Just two years ago, you may
remember, the C.B.O. was projecting a 10-year surplus of $5.6 trillion. Now
it projects a 10-year deficit of $1.8 trillion.
And
that's way too optimistic. The
Congressional Budget Office operates under ground rules that force it to
wear rose-colored lenses.
If you take into account — as the C.B.O. cannot — the effects of likely
changes in the alternative minimum tax, include realistic estimates of
future spending and allow for the cost of war and reconstruction, it's clear
that the 10-year deficit will be at least $3
trillion.
So
what? Two years ago the
administration promised to run large surpluses. A year ago it said the
deficit was only temporary. Now
it says deficits don't matter.
But we're looking at a fiscal crisis that will drive interest rates
sky-high.
A
leading economist
recently summed up one reason why: "When the government reduces saving by
running a budget deficit, the interest rate rises." Yes, that's from a textbook by the
chief administration economist, Gregory Mankiw. But what's really scary — what makes
a fixed-rate mortgage seem like such a good idea — is the looming threat to
the federal government's solvency.
That
may sound alarmist: right now the deficit, while huge in absolute terms, is
only 2 — make that 3, O.K., maybe 4 — percent of G.D.P. But that misses
the point. "Think of the federal government as
a gigantic insurance company (with a sideline business in national defense
and homeland security), which does its accounting on a cash basis, only
counting premiums and payouts as they go in and out the door.

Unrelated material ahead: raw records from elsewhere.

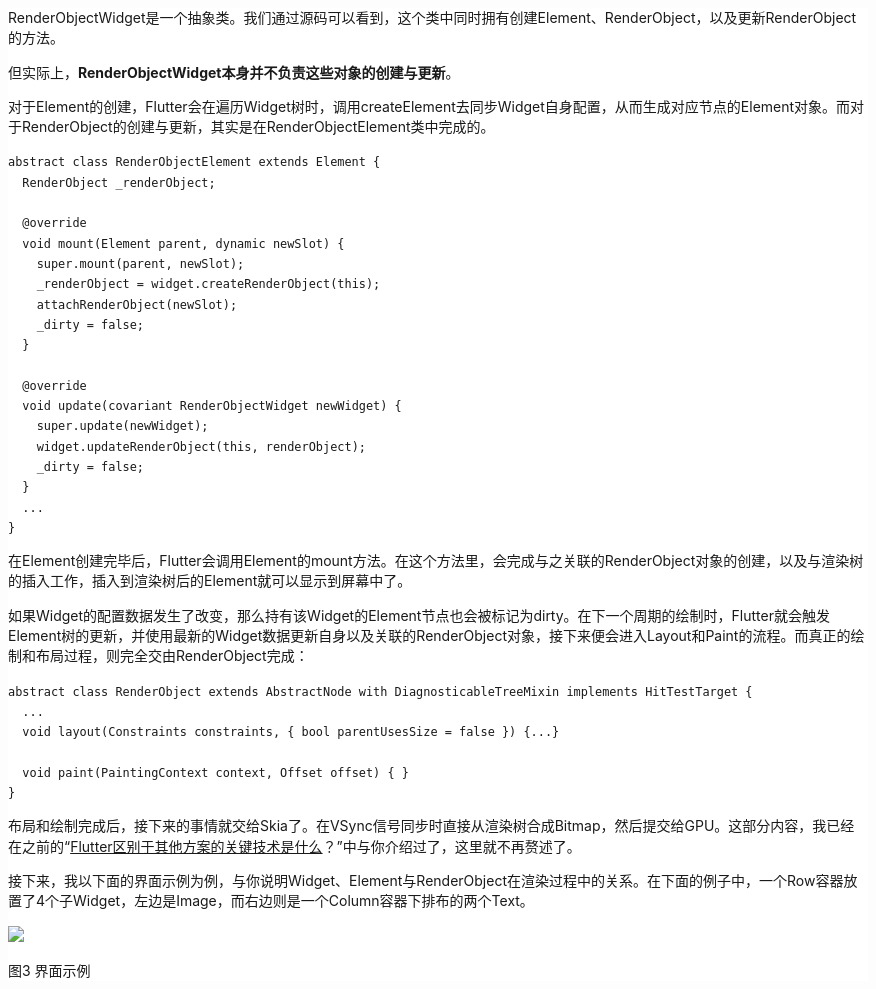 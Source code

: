 RenderObjectWidget是一个抽象类。我们通过源码可以看到，这个类中同时拥有创建Element、RenderObject，以及更新RenderObject的方法。

但实际上，**RenderObjectWidget本身并不负责这些对象的创建与更新**。

对于Element的创建，Flutter会在遍历Widget树时，调用createElement去同步Widget自身配置，从而生成对应节点的Element对象。而对于RenderObject的创建与更新，其实是在RenderObjectElement类中完成的。

```
abstract class RenderObjectElement extends Element {
  RenderObject _renderObject;

  @override
  void mount(Element parent, dynamic newSlot) {
    super.mount(parent, newSlot);
    _renderObject = widget.createRenderObject(this);
    attachRenderObject(newSlot);
    _dirty = false;
  }
   
  @override
  void update(covariant RenderObjectWidget newWidget) {
    super.update(newWidget);
    widget.updateRenderObject(this, renderObject);
    _dirty = false;
  }
  ...
}

```

在Element创建完毕后，Flutter会调用Element的mount方法。在这个方法里，会完成与之关联的RenderObject对象的创建，以及与渲染树的插入工作，插入到渲染树后的Element就可以显示到屏幕中了。

如果Widget的配置数据发生了改变，那么持有该Widget的Element节点也会被标记为dirty。在下一个周期的绘制时，Flutter就会触发Element树的更新，并使用最新的Widget数据更新自身以及关联的RenderObject对象，接下来便会进入Layout和Paint的流程。而真正的绘制和布局过程，则完全交由RenderObject完成：

```
abstract class RenderObject extends AbstractNode with DiagnosticableTreeMixin implements HitTestTarget {
  ...
  void layout(Constraints constraints, { bool parentUsesSize = false }) {...}
  
  void paint(PaintingContext context, Offset offset) { }
}

```

布局和绘制完成后，接下来的事情就交给Skia了。在VSync信号同步时直接从渲染树合成Bitmap，然后提交给GPU。这部分内容，我已经在之前的“[Flutter区别于其他方案的关键技术是什么](https://time.geekbang.org/column/article/105703)？”中与你介绍过了，这里就不再赘述了。

接下来，我以下面的界面示例为例，与你说明Widget、Element与RenderObject在渲染过程中的关系。在下面的例子中，一个Row容器放置了4个子Widget，左边是Image，而右边则是一个Column容器下排布的两个Text。

![](assets/816294d4e780462ab58e0357c0a13b1f.jpg)

图3 界面示例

An insurance company with cash
accounting is an accident waiting to happen." So
says
the Treasury under secretary Peter Fisher; his
point is that because of the future liabilities of Social Security and
Medicare, the true budget picture is much worse than the conventional
deficit numbers suggest.
Of
course, Mr. Fisher isn't allowed to draw the obvious implication: that his
boss's push for big permanent tax cuts is completely crazy. But the conclusion is
inescapable.
Without
the Bush tax cuts,
it would have been difficult to cope with the fiscal implications of an
aging population.
With
those tax cuts,
the task is simply impossible.
The
accident — the fiscal train wreck — is already under way.
How
will the train wreck play itself out?
Maybe a future administration will use butterfly ballots to
disenfranchise retirees, making it possible to slash Social Security and
Medicare. Or maybe a repentant
Rush Limbaugh will lead the drive to raise taxes on the rich. But my prediction is that
politicians will eventually be tempted to resolve the crisis the way
irresponsible governments usually do: by printing money, both to pay current
bills and to inflate away debt.
And
as that temptation becomes obvious, interest rates will soar. It won't happen right away. With the economy stalling and the
stock market plunging, short-term rates are probably headed down, not up, in
the next few months, and mortgage rates may not have hit bottom yet. But
unless we slide
into Japanese-style deflation, there are much higher interest rates in our
future.
I
think that the main thing keeping long-term interest rates low right now is
cognitive
dissonance. Even though the business community
is starting to get scared — the ultra-establishment
Committee for Economic Development
now warns that "a
fiscal crisis threatens our future standard of living"
— investors
still can't believe that the leaders of the United States are acting like
the rulers of a banana republic. But I've done the math, and reached
my own conclusions — and I've locked in my rate.